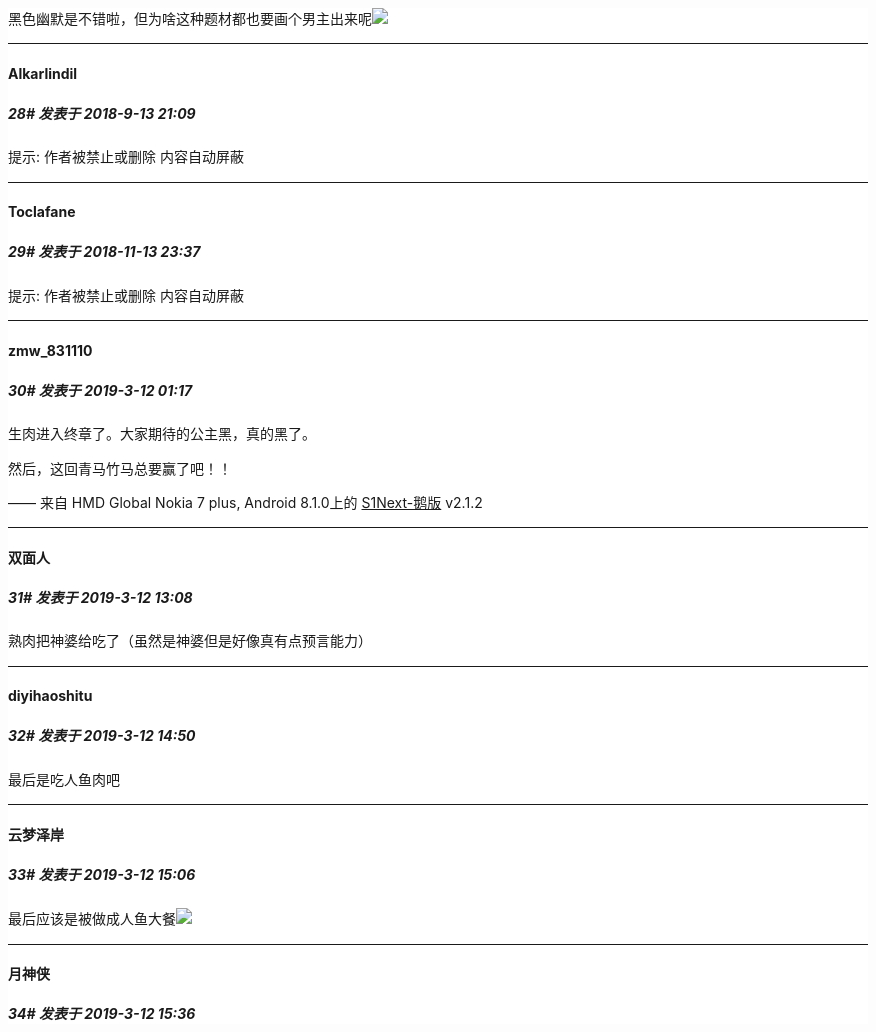 黑色幽默是不错啦，但为啥这种题材都也要画个男主出来呢<img src="https://static.saraba1st.com/image/smiley/face2017/015.png" referrerpolicy="no-referrer">

*****

####  Alkarlindil  
##### 28#       发表于 2018-9-13 21:09

提示: 作者被禁止或删除 内容自动屏蔽

*****

####  Toclafane  
##### 29#       发表于 2018-11-13 23:37

提示: 作者被禁止或删除 内容自动屏蔽

*****

####  zmw_831110  
##### 30#       发表于 2019-3-12 01:17

生肉进入终章了。大家期待的公主黑，真的黑了。

然后，这回青马竹马总要赢了吧！！

—— 来自 HMD Global Nokia 7 plus, Android 8.1.0上的 [S1Next-鹅版](https://github.com/ykrank/S1-Next/releases) v2.1.2

*****

####  双面人  
##### 31#       发表于 2019-3-12 13:08

熟肉把神婆给吃了（虽然是神婆但是好像真有点预言能力）

*****

####  diyihaoshitu  
##### 32#       发表于 2019-3-12 14:50

最后是吃人鱼肉吧

*****

####  云梦泽岸  
##### 33#       发表于 2019-3-12 15:06

最后应该是被做成人鱼大餐<img src="https://static.saraba1st.com/image/smiley/face2017/028.png" referrerpolicy="no-referrer">

*****

####  月神侠  
##### 34#       发表于 2019-3-12 15:36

● **DESCRIPTION OF THE TASK**
What is needed is an exact printout of every line from the one with "发表于 2019-3-12 15:06" through the end of the data, including both, and nothing more.

● **EXERCISE RESULT**
##### 33#       发表于 2019-3-12 15:06

最后应该是被做成人鱼大餐<img src="https://static.saraba1st.com/image/smiley/face2017/028.png" referrerpolicy="no-referrer">

*****

####  月神侠  
##### 34#       发表于 2019-3-12 15:36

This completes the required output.